It tells a wonderful story in few words. Many places you wonder how in the world they did it. There are many scenes; touching, sweet, soaring, breath-taking, and brutal. In many parts of the movie the birds encounter death and near-death situations. It is heart-wrenching to see birds once soaring peacefully cut drastically to the ground, and horrible to hear the crack of a gun.

Many people complain that some of the scenes in the movie are not real. Yes, some of the birds were imported and others were tame. Many were saved from their situations. Maybe the scenes weren't real, but the point is that they could still happen. Maybe they weren't able to get the real thing on camera, but they do happen.

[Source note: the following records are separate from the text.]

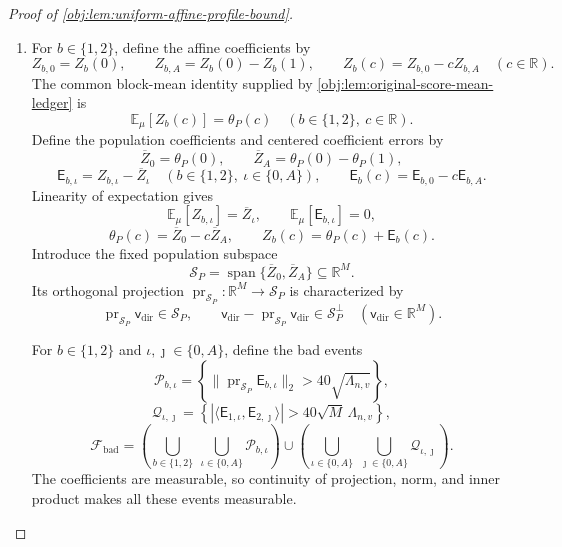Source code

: \begin{proof}[Proof of \cref{obj:lem:uniform-affine-profile-bound}]
\begin{enumerate}
\item
For \(b\in\{1,2\}\), define the affine coefficients by
\[
Z_{b,0}=Z_b(0),
\qquad
Z_{b,A}=Z_b(0)-Z_b(1),
\qquad
Z_b(c)=Z_{b,0}-cZ_{b,A}
\quad(c\in\mathbb R).
\]
The common block-mean identity supplied by \cref{obj:lem:original-score-mean-ledger} is
\[
\mathbb E_\mu[Z_b(c)]=\theta_P(c)
\quad(b\in\{1,2\},\ c\in\mathbb R).
\]
Define the population coefficients and centered coefficient errors by
\[
\overline Z_0=\theta_P(0),
\qquad
\overline Z_A=\theta_P(0)-\theta_P(1),
\]
\[
\mathsf E_{b,\iota}=Z_{b,\iota}-\overline Z_\iota
\quad(b\in\{1,2\},\ \iota\in\{0,A\}),
\qquad
\mathsf E_b(c)=\mathsf E_{b,0}-c\mathsf E_{b,A}.
\]
Linearity of expectation gives
\[
\mathbb E_\mu[Z_{b,\iota}]=\overline Z_\iota,
\qquad
\mathbb E_\mu[\mathsf E_{b,\iota}]=0,
\]
\[
\theta_P(c)=\overline Z_0-c\overline Z_A,
\qquad
Z_b(c)=\theta_P(c)+\mathsf E_b(c).
\]
Introduce the fixed population subspace
\[
\mathcal S_P=\operatorname{span}\{\overline Z_0,\overline Z_A\}
\subseteq\mathbb R^M.
\]
Its orthogonal projection \(\operatorname{pr}_{\mathcal S_P}:\mathbb R^M\to\mathcal S_P\) is characterized by
\[
\operatorname{pr}_{\mathcal S_P}\mathsf v_{\mathrm{dir}}\in\mathcal S_P,
\qquad
\mathsf v_{\mathrm{dir}}-\operatorname{pr}_{\mathcal S_P}\mathsf v_{\mathrm{dir}}\in\mathcal S_P^\perp
\quad(\mathsf v_{\mathrm{dir}}\in\mathbb R^M).
\]

For \(b\in\{1,2\}\) and \(\iota,\jmath\in\{0,A\}\), define the bad events
\[
\mathcal P_{b,\iota}
=
\left\{
\|\operatorname{pr}_{\mathcal S_P}\mathsf E_{b,\iota}\|_2
>
40\sqrt{\Lambda_{n,v}}
\right\},
\]
\[
\mathcal Q_{\iota,\jmath}
=
\left\{
|\langle\mathsf E_{1,\iota},\mathsf E_{2,\jmath}\rangle|
>
40\sqrt M\,\Lambda_{n,v}
\right\},
\]
\[
\mathcal F_{\mathrm{bad}}
=
\left(
\bigcup_{b\in\{1,2\}}\ \bigcup_{\iota\in\{0,A\}}
\mathcal P_{b,\iota}
\right)
\cup
\left(
\bigcup_{\iota\in\{0,A\}}\ \bigcup_{\jmath\in\{0,A\}}
\mathcal Q_{\iota,\jmath}
\right).
\]
The coefficients are measurable, so continuity of projection, norm, and inner product makes all these events measurable.


\end{enumerate}
\end{proof}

This is a must-see film. You will leave it seeing birds entirely differently. Though it is probable that the novelty would eventually wear off, I seriously doubt it. This film is breath-taking and spell-bounding time and again, and, I believe, seriously worth getting.

Rating: 4 stars
Summary: amazing documentary
Review: Forget "Ode to a Skylark." "Winged Migration" - adhering to the proposition that a picture is indeed worth a thousand words - offers a soaring, visually astonishing tribute to all the cranes, geese, swans and assorted other birds that have, since time immemorial, made long and dangerous airborne treks from one corner of the globe to another. Like no nature special you've ever seen, directors Jacques Cluzaud, Michel Debats and Jacques Perrin and no fewer than fifteen credited cinematographers create a visual poem to these feathered marvels by taking us right into the thick of the action, somehow managing to get their cameras to fly, in beautifully coordinated fashion, right alongside the birds at amazing speeds and altitudes. Seeing is believing in the case of this film, and even after seeing it, you still may not believe it. That's how eye-popping and visually dazzling an experience this film is.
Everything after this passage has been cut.